[TASK DETAILS] Which lines in the records below contain the word "this"? Return each of them.

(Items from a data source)
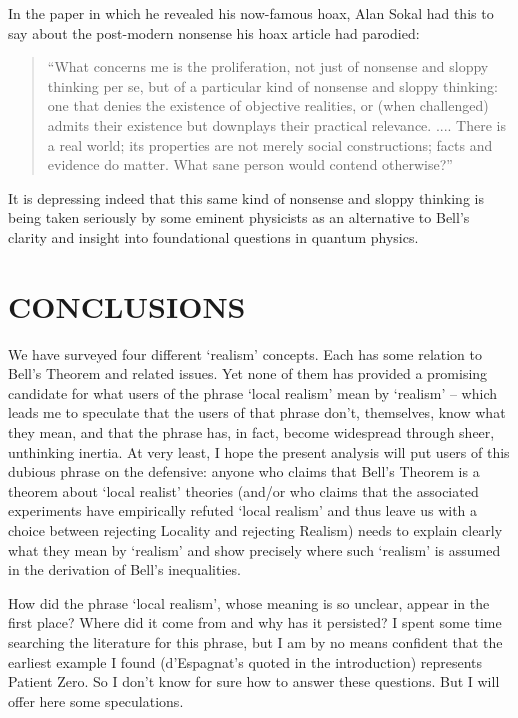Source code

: \documentclass[12pt]{article}
\begin{document}
In the paper in which he revealed his now-famous hoax, Alan Sokal had
this to say about the post-modern nonsense his hoax article had parodied:
\begin{quote}
``What concerns me is the proliferation, not just of nonsense
and sloppy thinking per se, but of a particular kind of nonsense and
sloppy thinking:  one that denies the existence of objective realities,
or (when challenged) admits their existence but downplays their practical
relevance.  ....  There is a real world; its properties are not merely
social constructions; facts and evidence do matter.  What sane person
would contend otherwise?'' \cite{sokal}
\end{quote}
It is depressing indeed that this same kind of nonsense and sloppy
thinking is being taken seriously by some eminent physicists
as an alternative to Bell's clarity and insight into foundational
questions in quantum physics.



\section{CONCLUSIONS}

We have surveyed four different `realism' concepts.  Each has some
relation to Bell's Theorem and related issues.  Yet none of them has
provided a promising candidate for what users of the phrase `local
realism' mean by `realism' -- which leads me to speculate that the
users of that phrase don't, themselves, know what they mean, and that
the phrase has, in fact, become widespread through sheer, unthinking
inertia.  At very least, I hope the present analysis will put users of
this dubious phrase on the defensive:  anyone who claims that Bell's
Theorem is a theorem about `local realist' theories (and/or who
claims that the associated experiments have empirically refuted
`local realism' and thus leave us with a choice between rejecting
Locality and rejecting Realism) needs to explain clearly what they 
mean by `realism' and show precisely where such `realism' is assumed
in the derivation of Bell's inequalities.

How did the phrase `local realism', 
whose meaning is so unclear, appear in the first
place?  Where did it come from and why has it persisted?  I spent some
time searching the literature for this phrase, but I am by no means
confident that the earliest example I found (d'Espagnat's quoted in
the introduction) represents Patient Zero.
So I don't know for sure how to answer these questions.  But I
will offer here some speculations.
\end{document}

[SOLUTION TO THE PROBLEM]
this to say about the post-modern nonsense his hoax article had parodied:
It is depressing indeed that this same kind of nonsense and sloppy
this dubious phrase on the defensive:  anyone who claims that Bell's
time searching the literature for this phrase, but I am by no means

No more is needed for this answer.